In 2007, Montana Lance attended elementary school in Lewisville ISD. Montana received special education services under the Individuals with Disabilities Education Act (IDEA) for emotional disturbance, learning disability, and a speech impairment. From 2007 to 2010, students bullied Montana and taunted him because of his speech impediment and harassed him by calling him gay. The court noted that the record showed the district took few, if any, steps to address these issues or alert his parents to them. After a confrontation in class, Montana was sent to the nurse’s office to be placed in ISS. In ISS, Montana requested to go to the nurse’s restroom, where he hanged himself.
 
Montana’s parents filed suit. Relying on Doe v.
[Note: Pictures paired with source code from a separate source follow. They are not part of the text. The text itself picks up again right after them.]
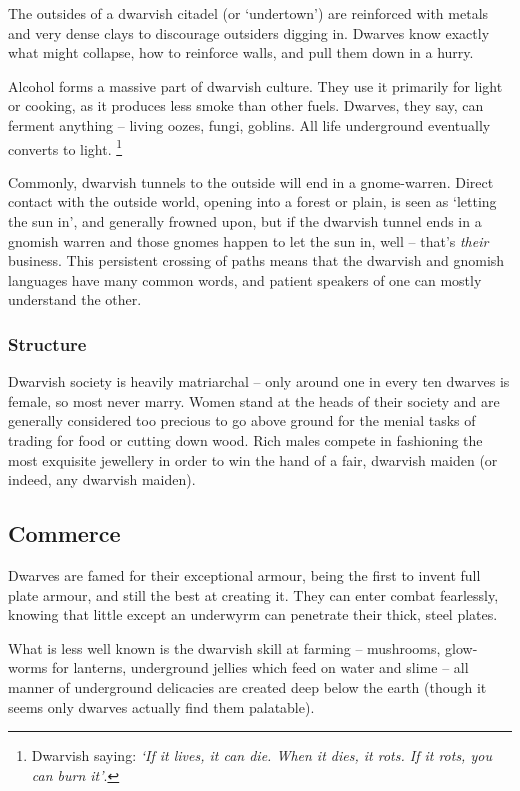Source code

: \begin{multicols}{2}
The outsides of a dwarvish citadel (or `undertown') are reinforced with metals and very dense clays to discourage outsiders digging in.
Dwarves know exactly what might collapse, how to reinforce walls, and pull them down in a hurry.

Alcohol forms a massive part of dwarvish culture.
They use it primarily for light or cooking, as it produces less smoke than other fuels.
Dwarves, they say, can ferment anything -- living oozes, fungi, goblins.
All life underground eventually converts to light.%
\footnote{Dwarvish saying: \textit{`If it lives, it can die. When it dies, it rots. If it rots, you can burn it'}.}

Commonly, dwarvish tunnels to the outside will end in a gnome-warren.
Direct contact with the outside world, opening into a forest or plain, is seen as `letting the sun in',
and generally frowned upon, but if the dwarvish tunnel ends in a gnomish warren and those gnomes happen to let the sun in, well -- that's \emph{their} business.
This persistent crossing of paths means that the dwarvish and gnomish languages have many common words, and patient speakers of one can mostly understand the other.

\subsubsection{Structure}
Dwarvish society is heavily matriarchal -- only around one in every ten dwarves is female, so most never marry.
Women stand at the heads of their society and are generally considered too precious to go above ground for the menial tasks of trading for food or cutting down wood.
Rich males compete in fashioning the most exquisite jewellery in order to win the hand of a fair, dwarvish maiden (or indeed, any dwarvish maiden).

\subsection{Commerce}

Dwarves are famed for their exceptional armour, being the first to invent full plate armour, and still the best at creating it.
They can enter combat fearlessly, knowing that little except an underwyrm can penetrate their thick, steel plates.

What is less well known is the dwarvish skill at farming -- mushrooms, glow-worms for lanterns, underground jellies which feed on water and slime -- all manner of underground delicacies are created deep below the earth (though it seems only dwarves actually find them palatable).


\end{multicols}

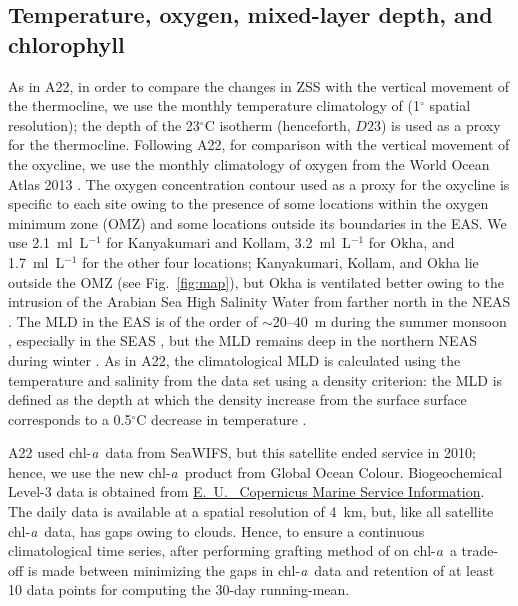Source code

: \documentclass[authoryear,review,11pt]{elsarticle}
\newcommand{\chla}{chl-{\emph{a}}}
\begin{document}
\subsection{Temperature, oxygen, mixed-layer depth, and chlorophyll}
\label{sec:data.misc}

As in A22, in order to compare the changes in ZSS with the vertical movement of the thermocline, we use the monthly temperature climatology of \citet{chatterjee2012new} (1$^{\circ}$ spatial resolution); the depth of the 23$^{\circ}$C isotherm (henceforth, $D23$) is used as a proxy for the thermocline. Following A22, for comparison with the vertical movement of the oxycline, we use the monthly climatology of oxygen from the World Ocean Atlas 2013 \citep{garcia2013oxygen}.  The oxygen concentration contour used as a proxy for the oxycline is specific to each site owing to the presence of some locations within the oxygen minimum zone (OMZ) and some locations outside its boundaries in the EAS. We use 2.1~ml~L$^{-1}$ for Kanyakumari and Kollam, 3.2~ml~L$^{-1}$ for Okha, and 1.7~ml~L$^{-1}$ for the other four locations; Kanyakumari, Kollam, and Okha lie outside the OMZ (see Fig.~\ref{fig:map}), but Okha is ventilated better owing to the intrusion of the Arabian Sea High Salinity Water \citep[ASHSW;][]{rochford1964salinity, wyrtki1971oceanographic} from farther north in the NEAS \citep{banse2009wintertime, naqvi2006coastal, shankar2016inhibition}. The MLD in the EAS is of the order of $\sim$20--40~m during the summer monsoon \citep{shetye1990hydrography, shankar2002hydrography, sreenivas2008monthly}, especially in the SEAS \citep{shenoi2005hydrography}, but the MLD remains deep in the northern NEAS during winter \citep{shankar2016inhibition}. As in A22, the climatological MLD is calculated using the temperature and salinity from the \citet{chatterjee2012new} data set using a density criterion: the MLD is defined as the depth at which the density increase from the surface surface corresponds to a 0.5$^\circ$C decrease in temperature \citep{shenoi2004remote}. 

A22 used \chla\ data from SeaWIFS, but this satellite ended service in 2010; hence, we use the new \chla\ product from Global Ocean Colour. Biogeochemical Level-3 data is obtained from \href{https://doi.org/10.48670/moi-00280}{E.~U.~ Copernicus Marine Service Information}. The daily data is available at a spatial resolution of 4~km, but, like all satellite \chla\ data, has gaps owing to clouds. Hence, to ensure a continuous climatological time series, after performing grafting method of \citet{mukhopadhyay2017st} on \chla\, a trade-off is made between minimizing the gaps in \chla\ data and retention of at least 10 data points for computing the 30-day running-mean.
\end{document}
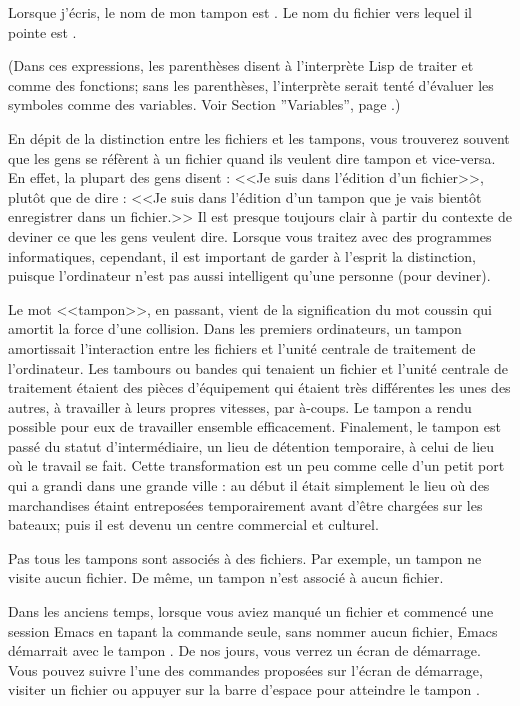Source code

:Lorsque j'écris, le nom de mon tampon est
. Le nom du fichier vers lequel il pointe
est .

(Dans ces expressions, les parenthèses disent à l'interprète Lisp de
traiter  et  comme des fonctions;
sans les parenthèses, l'interprète serait tenté d'évaluer les symboles
comme des variables. Voir Section  ''Variables'', page
.) 

En dépit de la distinction entre les fichiers et les tampons, vous
trouverez souvent que les gens se réfèrent à un fichier quand ils
veulent dire tampon et vice-versa. En effet, la plupart des gens
disent : <<Je suis dans l'édition d'un fichier>>, plutôt que de dire :
<<Je suis dans l'édition d'un tampon que je vais bientôt enregistrer
dans un fichier.>> Il est presque toujours clair à partir du contexte
de deviner ce que les gens veulent dire. Lorsque vous traitez avec des
programmes informatiques, cependant, il est important de garder à
l'esprit la distinction, puisque l'ordinateur n'est pas aussi
intelligent qu'une personne (pour deviner).

Le mot <<tampon>>, en passant, vient de la signification du mot
coussin qui amortit la force d'une collision. Dans les premiers
ordinateurs, un tampon amortissait l'interaction entre les fichiers et
l'unité centrale de traitement de l'ordinateur. Les tambours ou bandes
qui tenaient un fichier et l'unité centrale de traitement étaient des
pièces d'équipement qui étaient très différentes les unes des autres,
à travailler à leurs propres vitesses, par à-coups. Le tampon a rendu
possible pour eux de travailler ensemble efficacement. Finalement, le
tampon est passé du statut d'intermédiaire, un lieu de détention
temporaire, à celui de lieu où le travail se fait. Cette
transformation est un peu comme celle d'un petit port qui a grandi
dans une grande ville : au début il était simplement le lieu où des
marchandises étaint entreposées temporairement avant d'être chargées
sur les bateaux; puis il est devenu un centre commercial et culturel. 

Pas tous les tampons sont associés à des fichiers. Par exemple, un
tampon  ne visite aucun fichier. De même, un tampon
 n'est associé à aucun fichier. 

Dans les anciens temps, lorsque vous aviez manqué un fichier
 et commencé une session Emacs en tapant la commande
 seule, sans nommer aucun fichier, Emacs démarrait avec le
tampon . De nos jours, vous verrez un écran de
démarrage. Vous pouvez suivre l'une des commandes proposées sur
l'écran de démarrage, visiter un fichier ou appuyer sur la barre
d'espace pour atteindre le tampon .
Covington County School District, which had not yet been overruled en banc, the court ruled similar elements had been met: Montana was very young, suffered a disability, the school took little or no action to protect him, and the district took him into its custody and placed him in an isolated setting. The court stated that the district additionally exhibited deliberate indifference by its lack of action with respect to Montana’s suicide threats and emotional disabilities.
 
On September 11, 2012, the federal district court dismissed the plaintiff’s claims against Lewisville ISD in light of the holding in Doe ex rel. Magee v. Covington County School District, 675 F.3d 849 (5th Cir. 2012) (en banc). The parents appealed the dismissal of their claims to the Fifth Circuit Court of Appeals. On July 26, 2013, LAF filed an amicus brief in support of the school district.
 
On February 28, 2014, a panel of the Fifth Circuit issued an opinion in favor of Lewisville ISD, concluding that the evidence in the case established that the district satisfied its Section 504 obligation to provide a free and appropriate public education by implementing a valid IEP under IDEA and that the record evidenced a pattern of active responses by the district to incidents involving Montana such that no discriminatory intent could be imputed to the school district. The court also held that no special relationship existed between Montana and the district and declined to recognize a state-created danger theory of liability.
 
Lance v. Lewsiville Indep. Sch. Dist., No. 12-41139 (Fifth Circuit Court of Appeals). LAF’s Attorney: Lisa A. Brown, Thompson & Horton, LLP, Houston.